__TASK DESCRIPTION__: The lines to repeat are those below from the one containing "let’s get started!" down to the one containing "Another key factor", both included; reproduce them exactly and nothing else.

INPUT MATERIAL START

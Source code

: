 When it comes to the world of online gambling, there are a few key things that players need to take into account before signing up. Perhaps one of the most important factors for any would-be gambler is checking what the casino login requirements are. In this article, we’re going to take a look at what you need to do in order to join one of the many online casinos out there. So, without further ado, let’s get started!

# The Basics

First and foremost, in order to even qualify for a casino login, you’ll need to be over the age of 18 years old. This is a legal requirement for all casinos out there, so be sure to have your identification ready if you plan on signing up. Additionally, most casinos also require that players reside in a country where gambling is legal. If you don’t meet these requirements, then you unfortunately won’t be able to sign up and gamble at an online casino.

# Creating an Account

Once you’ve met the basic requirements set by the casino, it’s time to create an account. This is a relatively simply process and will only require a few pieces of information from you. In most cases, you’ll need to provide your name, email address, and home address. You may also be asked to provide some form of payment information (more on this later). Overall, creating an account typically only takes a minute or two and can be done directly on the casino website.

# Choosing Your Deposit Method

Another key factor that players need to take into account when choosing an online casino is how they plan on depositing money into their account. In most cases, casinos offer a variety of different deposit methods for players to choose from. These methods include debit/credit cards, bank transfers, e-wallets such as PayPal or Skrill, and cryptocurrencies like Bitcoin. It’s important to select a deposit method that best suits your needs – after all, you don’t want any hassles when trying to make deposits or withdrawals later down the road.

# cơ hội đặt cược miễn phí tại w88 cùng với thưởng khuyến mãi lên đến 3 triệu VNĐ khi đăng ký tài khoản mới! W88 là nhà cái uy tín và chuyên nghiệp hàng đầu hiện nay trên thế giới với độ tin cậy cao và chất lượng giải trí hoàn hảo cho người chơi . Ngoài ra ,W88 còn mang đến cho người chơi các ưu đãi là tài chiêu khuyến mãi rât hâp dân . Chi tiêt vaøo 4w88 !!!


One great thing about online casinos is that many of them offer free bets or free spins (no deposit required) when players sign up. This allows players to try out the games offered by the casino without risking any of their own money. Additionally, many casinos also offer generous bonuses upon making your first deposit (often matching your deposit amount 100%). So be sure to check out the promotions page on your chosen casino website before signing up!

INPUT MATERIAL END

__EXERCISE RESULT__:
: When it comes to the world of online gambling, there are a few key things that players need to take into account before signing up. Perhaps one of the most important factors for any would-be gambler is checking what the casino login requirements are. In this article, we’re going to take a look at what you need to do in order to join one of the many online casinos out there. So, without further ado, let’s get started!

# The Basics

First and foremost, in order to even qualify for a casino login, you’ll need to be over the age of 18 years old. This is a legal requirement for all casinos out there, so be sure to have your identification ready if you plan on signing up. Additionally, most casinos also require that players reside in a country where gambling is legal. If you don’t meet these requirements, then you unfortunately won’t be able to sign up and gamble at an online casino.

# Creating an Account

Once you’ve met the basic requirements set by the casino, it’s time to create an account. This is a relatively simply process and will only require a few pieces of information from you. In most cases, you’ll need to provide your name, email address, and home address. You may also be asked to provide some form of payment information (more on this later). Overall, creating an account typically only takes a minute or two and can be done directly on the casino website.

# Choosing Your Deposit Method

Another key factor that players need to take into account when choosing an online casino is how they plan on depositing money into their account. In most cases, casinos offer a variety of different deposit methods for players to choose from. These methods include debit/credit cards, bank transfers, e-wallets such as PayPal or Skrill, and cryptocurrencies like Bitcoin. It’s important to select a deposit method that best suits your needs – after all, you don’t want any hassles when trying to make deposits or withdrawals later down the road.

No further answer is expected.